* [ENTRIES SUPPLIED]
+++++
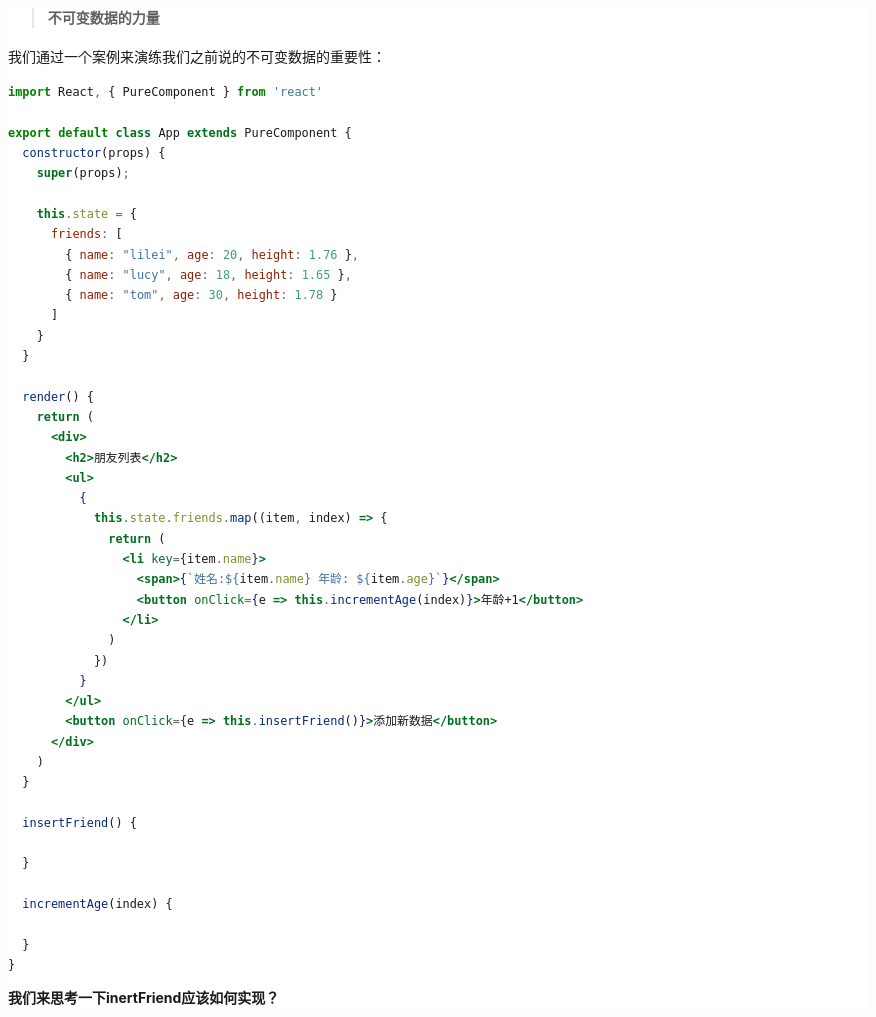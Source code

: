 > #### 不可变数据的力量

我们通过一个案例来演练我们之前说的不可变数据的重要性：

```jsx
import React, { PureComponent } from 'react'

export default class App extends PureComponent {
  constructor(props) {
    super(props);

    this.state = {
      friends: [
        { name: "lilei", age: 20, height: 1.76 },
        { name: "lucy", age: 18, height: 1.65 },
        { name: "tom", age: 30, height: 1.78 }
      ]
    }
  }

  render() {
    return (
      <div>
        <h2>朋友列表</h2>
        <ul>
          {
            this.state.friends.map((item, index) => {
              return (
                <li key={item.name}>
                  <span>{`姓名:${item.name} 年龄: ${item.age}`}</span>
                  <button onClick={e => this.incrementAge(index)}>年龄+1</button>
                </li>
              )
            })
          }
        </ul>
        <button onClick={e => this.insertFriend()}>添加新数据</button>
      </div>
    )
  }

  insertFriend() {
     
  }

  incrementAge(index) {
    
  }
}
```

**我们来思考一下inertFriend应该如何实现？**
+++++
* [REQUIRED ACTION]
The records above must be returned exactly, with each picture omitted.

* [SOLUTION TO THE EXERCISE]
Source code

: > #### 不可变数据的力量

我们通过一个案例来演练我们之前说的不可变数据的重要性：

```jsx
import React, { PureComponent } from 'react'

export default class App extends PureComponent {
  constructor(props) {
    super(props);

    this.state = {
      friends: [
        { name: "lilei", age: 20, height: 1.76 },
        { name: "lucy", age: 18, height: 1.65 },
        { name: "tom", age: 30, height: 1.78 }
      ]
    }
  }

  render() {
    return (
      <div>
        <h2>朋友列表</h2>
        <ul>
          {
            this.state.friends.map((item, index) => {
              return (
                <li key={item.name}>
                  <span>{`姓名:${item.name} 年龄: ${item.age}`}</span>
                  <button onClick={e => this.incrementAge(index)}>年龄+1</button>
                </li>
              )
            })
          }
        </ul>
        <button onClick={e => this.insertFriend()}>添加新数据</button>
      </div>
    )
  }

  insertFriend() {
     
  }

  incrementAge(index) {
    
  }
}
```

**我们来思考一下inertFriend应该如何实现？**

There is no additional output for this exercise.